• **Collected data**:
--- START ---
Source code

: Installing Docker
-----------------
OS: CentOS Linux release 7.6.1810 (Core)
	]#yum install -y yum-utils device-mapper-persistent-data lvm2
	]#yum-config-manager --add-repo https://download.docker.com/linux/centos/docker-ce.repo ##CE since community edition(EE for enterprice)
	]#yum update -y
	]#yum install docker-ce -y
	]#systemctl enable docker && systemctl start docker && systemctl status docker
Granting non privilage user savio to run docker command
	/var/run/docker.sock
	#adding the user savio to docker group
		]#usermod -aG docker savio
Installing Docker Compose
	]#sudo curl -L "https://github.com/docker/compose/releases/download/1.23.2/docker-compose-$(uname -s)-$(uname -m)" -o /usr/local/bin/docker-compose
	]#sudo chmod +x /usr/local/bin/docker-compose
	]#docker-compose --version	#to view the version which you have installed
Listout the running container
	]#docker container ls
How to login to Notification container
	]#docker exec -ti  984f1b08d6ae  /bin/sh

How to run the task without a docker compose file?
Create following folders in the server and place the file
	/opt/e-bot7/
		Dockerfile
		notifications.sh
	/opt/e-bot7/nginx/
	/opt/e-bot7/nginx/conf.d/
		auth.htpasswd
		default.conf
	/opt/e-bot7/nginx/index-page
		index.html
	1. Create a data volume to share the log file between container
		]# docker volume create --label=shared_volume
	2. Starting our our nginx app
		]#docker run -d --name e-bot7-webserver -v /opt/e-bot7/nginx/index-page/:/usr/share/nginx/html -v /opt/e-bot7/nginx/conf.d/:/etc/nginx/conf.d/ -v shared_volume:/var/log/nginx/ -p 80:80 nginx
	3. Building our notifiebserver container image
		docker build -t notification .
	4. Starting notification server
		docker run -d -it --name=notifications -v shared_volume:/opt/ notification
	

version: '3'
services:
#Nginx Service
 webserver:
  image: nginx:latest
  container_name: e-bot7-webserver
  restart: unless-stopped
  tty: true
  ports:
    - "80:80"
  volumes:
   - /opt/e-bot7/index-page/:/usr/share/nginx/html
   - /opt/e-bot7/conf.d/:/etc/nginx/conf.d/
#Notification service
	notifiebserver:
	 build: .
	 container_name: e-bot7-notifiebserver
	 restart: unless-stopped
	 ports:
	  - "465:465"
--- END ---
• **What you should do**: Within the entries above, how many lines contain the word "savio"? State the number only.

• **Solution below**: 3